NOTE: I wrote this post based on my personal experiences as a married teacher mom of two littles. Single moms and dads…I know that your struggles stretch far beyond the tips below and your superhero capes very rarely (if ever) get taken off. You are a remarkable gift to both your children and students. I pray that you will persevere through this year and have a much-needed support system of family and friends.
Are you creeping on Suzy’s Facebook again? Maybe admiring her gorgeous new home and toned arms and third trip to the Bahamas this year? Oh, look! She made an entire St. Patrick’s Day themed lunchbox for her child! And her kids’ Halloween costumes are totally handmade. And her Thanksgiving place settings look just like a Pottery Barn magazine.
You are not Suzy. And social media is not reality. Do I need to remind you again about your superhero cape? You are enough. Stop comparing yourself to others with completely different circumstances and realities. Put your phone down and look up to see the blessings right in front of you. (Read that again.) Go play in the back yard with your children. Be silly with your students. Be in the moment. Looking back on this life, the spontaneous, real moments with your family and students are what will bring you joy and fulfillment.
You know what my children love to eat more than anything else? Stouffer’s boxed lasagna. Yep. Not our family recipe of sausage and shrimp jambalaya. Not my mushroom asiago chicken Pinterest recipe. Not my 20 ingredient chicken tortilla soup. From August to May, we are in survival mode at the Brown household. That means easy dinners, easy plans, something that can be prepped lightning fast, and something my children will actually eat. Is it easier for you plan out and prep meals on Sundays for the week? Go for it! Does the thought of writing out a meal plan give you anxiety? Then, let it go. Two glorious things that have saved my sanity over the past year are Amazon Prime and Walmart online grocery orders. Busy caregivers don’t have time to be running to the store every other day and ordering online is something I can do on my phone in waiting rooms and on the go. The point is, you have to do what is best and most convenient for you and your family. That means that there’s nothing wrong with ordering pizza or going through the drive through on gymnastics night (and maybe the night after that too.)
And while we’re discussing headaches at home, let’s go ahead and touch on the joys of housekeeping and laundry: the two neverending beasts in our household. Keeping the house from looking like it was bombed is a family responsibility, and cannot and should not fall completely on your shoulders. As soon as your children are old enough, require them to pitch in, and make a partnership with your significant other to do the same. My husband and I have an understanding that family duties might not always be equal, but when the other asks for help, we are a team. Sometimes we even high five after we finally get the kids in bed just for making it through another day. I’m thinking matching jerseys might be next.
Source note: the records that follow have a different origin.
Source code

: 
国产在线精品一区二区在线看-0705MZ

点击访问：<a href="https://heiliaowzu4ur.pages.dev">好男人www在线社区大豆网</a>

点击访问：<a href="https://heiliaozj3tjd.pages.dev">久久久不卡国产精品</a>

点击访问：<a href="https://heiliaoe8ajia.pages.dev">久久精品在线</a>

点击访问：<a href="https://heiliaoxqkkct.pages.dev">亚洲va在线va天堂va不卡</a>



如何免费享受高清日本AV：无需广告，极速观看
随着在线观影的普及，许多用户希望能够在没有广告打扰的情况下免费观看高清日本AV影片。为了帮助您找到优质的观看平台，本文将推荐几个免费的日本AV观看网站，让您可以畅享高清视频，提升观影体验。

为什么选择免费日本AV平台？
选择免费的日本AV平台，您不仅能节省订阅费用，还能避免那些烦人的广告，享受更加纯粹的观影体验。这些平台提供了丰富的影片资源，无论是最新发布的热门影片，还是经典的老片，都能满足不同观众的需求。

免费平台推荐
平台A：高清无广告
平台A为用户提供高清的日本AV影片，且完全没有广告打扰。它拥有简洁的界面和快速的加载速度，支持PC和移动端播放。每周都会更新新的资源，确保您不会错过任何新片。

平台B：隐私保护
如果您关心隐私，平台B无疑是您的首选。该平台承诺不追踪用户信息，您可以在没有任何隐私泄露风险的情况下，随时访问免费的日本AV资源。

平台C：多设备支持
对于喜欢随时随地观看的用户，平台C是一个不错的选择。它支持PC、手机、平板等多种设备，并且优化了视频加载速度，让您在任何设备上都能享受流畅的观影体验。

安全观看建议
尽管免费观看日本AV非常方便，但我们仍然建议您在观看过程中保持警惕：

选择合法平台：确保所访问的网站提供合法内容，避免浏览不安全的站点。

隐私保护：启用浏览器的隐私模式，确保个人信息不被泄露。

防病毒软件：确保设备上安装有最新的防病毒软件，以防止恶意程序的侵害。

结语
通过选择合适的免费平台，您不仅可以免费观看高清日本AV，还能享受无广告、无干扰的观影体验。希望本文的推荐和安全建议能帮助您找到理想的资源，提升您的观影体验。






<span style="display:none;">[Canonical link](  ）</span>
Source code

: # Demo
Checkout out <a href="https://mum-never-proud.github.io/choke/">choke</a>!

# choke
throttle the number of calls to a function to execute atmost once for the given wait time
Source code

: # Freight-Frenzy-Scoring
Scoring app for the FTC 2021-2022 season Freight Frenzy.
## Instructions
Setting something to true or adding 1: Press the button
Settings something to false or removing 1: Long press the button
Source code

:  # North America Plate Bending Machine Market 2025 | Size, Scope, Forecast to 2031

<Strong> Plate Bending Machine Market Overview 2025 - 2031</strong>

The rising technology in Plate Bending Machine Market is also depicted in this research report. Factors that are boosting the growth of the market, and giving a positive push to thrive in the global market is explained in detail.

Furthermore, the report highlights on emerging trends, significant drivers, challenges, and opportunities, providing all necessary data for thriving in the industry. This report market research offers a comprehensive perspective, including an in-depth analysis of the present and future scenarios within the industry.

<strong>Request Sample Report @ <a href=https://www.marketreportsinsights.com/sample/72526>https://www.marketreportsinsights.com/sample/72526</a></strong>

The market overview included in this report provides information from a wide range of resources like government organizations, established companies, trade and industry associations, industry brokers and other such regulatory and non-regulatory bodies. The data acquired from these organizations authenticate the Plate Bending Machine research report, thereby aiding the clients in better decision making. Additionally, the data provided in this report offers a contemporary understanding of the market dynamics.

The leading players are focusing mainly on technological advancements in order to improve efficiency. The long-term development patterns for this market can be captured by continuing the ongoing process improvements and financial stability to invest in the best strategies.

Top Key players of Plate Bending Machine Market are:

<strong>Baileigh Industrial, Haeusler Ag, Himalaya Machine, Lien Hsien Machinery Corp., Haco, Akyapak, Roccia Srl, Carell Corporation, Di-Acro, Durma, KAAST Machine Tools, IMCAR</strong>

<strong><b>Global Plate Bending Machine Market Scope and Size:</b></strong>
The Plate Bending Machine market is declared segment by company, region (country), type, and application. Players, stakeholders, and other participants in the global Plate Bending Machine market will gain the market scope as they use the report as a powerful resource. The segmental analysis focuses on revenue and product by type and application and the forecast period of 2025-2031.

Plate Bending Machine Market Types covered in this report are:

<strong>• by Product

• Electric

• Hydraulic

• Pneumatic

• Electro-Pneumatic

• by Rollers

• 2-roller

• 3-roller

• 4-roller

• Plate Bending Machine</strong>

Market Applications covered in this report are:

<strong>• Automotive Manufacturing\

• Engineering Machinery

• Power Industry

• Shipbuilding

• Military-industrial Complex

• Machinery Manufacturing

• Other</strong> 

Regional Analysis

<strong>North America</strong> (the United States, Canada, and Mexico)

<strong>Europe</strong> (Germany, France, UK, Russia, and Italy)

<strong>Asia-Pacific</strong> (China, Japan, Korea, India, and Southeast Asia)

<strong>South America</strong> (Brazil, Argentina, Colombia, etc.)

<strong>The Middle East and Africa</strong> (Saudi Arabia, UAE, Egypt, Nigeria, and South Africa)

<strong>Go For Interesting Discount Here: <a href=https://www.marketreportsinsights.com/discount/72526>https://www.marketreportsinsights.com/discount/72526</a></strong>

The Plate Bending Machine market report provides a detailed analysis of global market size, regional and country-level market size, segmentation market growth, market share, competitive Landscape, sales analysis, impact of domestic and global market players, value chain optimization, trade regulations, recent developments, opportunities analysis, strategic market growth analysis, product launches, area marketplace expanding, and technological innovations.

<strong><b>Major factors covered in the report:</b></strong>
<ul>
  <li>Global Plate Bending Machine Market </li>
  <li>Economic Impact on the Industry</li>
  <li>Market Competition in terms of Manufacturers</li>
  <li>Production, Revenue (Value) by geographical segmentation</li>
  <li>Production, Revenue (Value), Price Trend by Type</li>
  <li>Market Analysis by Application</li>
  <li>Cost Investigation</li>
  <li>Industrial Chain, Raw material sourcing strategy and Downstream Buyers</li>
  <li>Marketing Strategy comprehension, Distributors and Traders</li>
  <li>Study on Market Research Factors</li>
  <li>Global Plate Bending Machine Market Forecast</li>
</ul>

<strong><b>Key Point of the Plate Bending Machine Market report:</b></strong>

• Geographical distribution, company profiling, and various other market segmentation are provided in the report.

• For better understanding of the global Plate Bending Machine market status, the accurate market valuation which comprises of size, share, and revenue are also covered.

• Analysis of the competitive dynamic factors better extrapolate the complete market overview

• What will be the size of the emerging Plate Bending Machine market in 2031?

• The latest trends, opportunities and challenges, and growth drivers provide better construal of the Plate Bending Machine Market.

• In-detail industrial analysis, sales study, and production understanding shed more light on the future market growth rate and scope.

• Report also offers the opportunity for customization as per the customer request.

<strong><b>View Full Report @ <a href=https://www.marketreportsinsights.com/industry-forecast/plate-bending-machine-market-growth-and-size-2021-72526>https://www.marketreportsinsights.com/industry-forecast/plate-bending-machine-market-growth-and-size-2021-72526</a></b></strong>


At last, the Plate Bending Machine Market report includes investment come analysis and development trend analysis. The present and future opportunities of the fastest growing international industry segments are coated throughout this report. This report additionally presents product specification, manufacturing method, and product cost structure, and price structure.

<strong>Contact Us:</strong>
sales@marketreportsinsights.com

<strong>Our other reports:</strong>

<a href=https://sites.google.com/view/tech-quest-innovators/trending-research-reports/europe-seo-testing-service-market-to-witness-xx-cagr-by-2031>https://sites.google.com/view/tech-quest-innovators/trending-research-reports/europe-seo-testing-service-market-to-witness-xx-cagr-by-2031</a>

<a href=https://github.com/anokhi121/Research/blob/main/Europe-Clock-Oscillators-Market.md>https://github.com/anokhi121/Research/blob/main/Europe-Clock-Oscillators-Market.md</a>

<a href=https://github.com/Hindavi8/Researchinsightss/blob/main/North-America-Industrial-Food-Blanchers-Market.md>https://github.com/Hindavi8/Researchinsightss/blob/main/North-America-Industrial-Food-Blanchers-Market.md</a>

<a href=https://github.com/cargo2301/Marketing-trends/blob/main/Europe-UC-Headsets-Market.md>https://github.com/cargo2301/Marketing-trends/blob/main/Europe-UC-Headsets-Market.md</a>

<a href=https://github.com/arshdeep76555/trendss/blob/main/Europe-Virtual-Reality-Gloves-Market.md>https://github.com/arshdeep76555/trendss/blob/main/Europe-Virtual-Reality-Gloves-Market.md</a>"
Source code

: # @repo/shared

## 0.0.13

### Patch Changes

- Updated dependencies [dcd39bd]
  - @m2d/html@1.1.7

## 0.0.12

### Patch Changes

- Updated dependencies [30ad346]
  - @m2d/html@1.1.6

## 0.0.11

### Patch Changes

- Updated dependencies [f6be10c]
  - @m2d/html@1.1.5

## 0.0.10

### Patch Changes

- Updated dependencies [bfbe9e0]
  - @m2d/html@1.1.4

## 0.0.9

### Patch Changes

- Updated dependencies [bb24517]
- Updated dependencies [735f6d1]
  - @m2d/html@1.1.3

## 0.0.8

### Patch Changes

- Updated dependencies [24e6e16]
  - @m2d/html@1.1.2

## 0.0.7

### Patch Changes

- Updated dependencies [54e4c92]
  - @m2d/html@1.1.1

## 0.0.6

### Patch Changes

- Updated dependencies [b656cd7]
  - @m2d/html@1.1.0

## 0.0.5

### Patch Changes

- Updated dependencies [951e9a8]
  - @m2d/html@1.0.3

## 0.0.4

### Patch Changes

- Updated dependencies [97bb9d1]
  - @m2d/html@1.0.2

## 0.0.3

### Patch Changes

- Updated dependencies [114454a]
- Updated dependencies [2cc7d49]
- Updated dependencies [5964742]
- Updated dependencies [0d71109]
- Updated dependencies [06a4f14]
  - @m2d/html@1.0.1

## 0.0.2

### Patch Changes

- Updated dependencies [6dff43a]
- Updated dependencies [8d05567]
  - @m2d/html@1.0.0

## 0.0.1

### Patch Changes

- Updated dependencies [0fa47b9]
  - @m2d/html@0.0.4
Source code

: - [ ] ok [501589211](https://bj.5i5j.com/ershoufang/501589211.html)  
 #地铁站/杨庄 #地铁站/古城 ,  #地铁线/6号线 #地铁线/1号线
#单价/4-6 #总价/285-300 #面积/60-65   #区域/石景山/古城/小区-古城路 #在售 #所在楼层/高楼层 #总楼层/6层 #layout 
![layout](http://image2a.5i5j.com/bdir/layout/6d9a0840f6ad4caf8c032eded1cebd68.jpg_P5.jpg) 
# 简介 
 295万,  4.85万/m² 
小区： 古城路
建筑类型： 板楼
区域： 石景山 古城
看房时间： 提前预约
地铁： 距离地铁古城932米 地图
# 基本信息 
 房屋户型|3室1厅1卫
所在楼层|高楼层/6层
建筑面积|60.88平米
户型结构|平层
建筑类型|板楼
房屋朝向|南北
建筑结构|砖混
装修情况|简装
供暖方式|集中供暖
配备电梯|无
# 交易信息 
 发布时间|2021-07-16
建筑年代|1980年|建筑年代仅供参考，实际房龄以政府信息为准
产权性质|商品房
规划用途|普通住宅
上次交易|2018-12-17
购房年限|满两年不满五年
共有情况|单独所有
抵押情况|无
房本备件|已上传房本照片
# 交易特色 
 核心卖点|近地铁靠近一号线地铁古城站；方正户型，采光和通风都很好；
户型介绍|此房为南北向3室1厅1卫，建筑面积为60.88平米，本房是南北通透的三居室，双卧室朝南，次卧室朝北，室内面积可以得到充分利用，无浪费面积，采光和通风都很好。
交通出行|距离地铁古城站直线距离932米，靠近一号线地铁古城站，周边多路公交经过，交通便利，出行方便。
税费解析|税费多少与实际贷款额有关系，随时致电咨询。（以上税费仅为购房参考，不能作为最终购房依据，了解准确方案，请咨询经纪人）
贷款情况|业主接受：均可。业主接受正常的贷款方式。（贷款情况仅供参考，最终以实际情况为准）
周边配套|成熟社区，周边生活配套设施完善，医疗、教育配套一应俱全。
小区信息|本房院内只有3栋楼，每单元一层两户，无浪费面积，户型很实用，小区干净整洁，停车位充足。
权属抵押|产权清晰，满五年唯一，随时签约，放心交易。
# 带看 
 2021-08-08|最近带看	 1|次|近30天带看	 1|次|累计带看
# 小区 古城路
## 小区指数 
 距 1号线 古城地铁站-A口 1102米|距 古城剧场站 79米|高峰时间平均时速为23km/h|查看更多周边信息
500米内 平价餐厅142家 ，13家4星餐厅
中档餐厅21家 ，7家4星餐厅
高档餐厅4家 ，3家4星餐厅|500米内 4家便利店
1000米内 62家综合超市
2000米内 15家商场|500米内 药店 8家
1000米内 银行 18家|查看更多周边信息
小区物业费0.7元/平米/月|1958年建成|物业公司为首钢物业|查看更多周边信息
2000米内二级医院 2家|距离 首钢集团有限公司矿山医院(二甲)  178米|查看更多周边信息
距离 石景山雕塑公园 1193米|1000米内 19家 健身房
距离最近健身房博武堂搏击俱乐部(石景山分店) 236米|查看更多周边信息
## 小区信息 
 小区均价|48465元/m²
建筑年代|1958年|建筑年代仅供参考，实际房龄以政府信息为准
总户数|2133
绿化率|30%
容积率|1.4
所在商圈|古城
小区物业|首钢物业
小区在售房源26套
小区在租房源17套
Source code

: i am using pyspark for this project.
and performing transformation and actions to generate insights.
I remember the days when I was on three different school committees and two district committees. I used to go to my students’ sporting events and dance recitals on the weekends. I tutored after school almost every day. I used to attend two weeks of professional development workshops almost every summer.
Things are different now. And the day may come when I have time to return to those commitments. But not now. Not when I have a five year old and almost two year old who need their momma, and need to go home and rest and play. Not when I have to run my daughter to dance practice and get dinner thrown together. Not when I have two birthday parties and a soccer games planned for this weekend.
Saying no to extra school responsibilities was extra painful for me at first. I wanted to contribute more, to be perceived as a school leader and a go-getter, to demonstrate my commitment to my students and my work. (Cue the teacher guilt.) However, most teacher moms and dads, regardless of the age of their children, have walked in your shoes and have done the same. They understand that your weekends are even more precious and packed full than ever before. They understand that you only have a few hours to spend with your children before they go to bed. The most important work you will ever do will be within the walls of your own home. That means that it’s okay to say no, to leave your teacher bag in the car, and let it wait until Monday. Say no, be at peace, and go home to your family.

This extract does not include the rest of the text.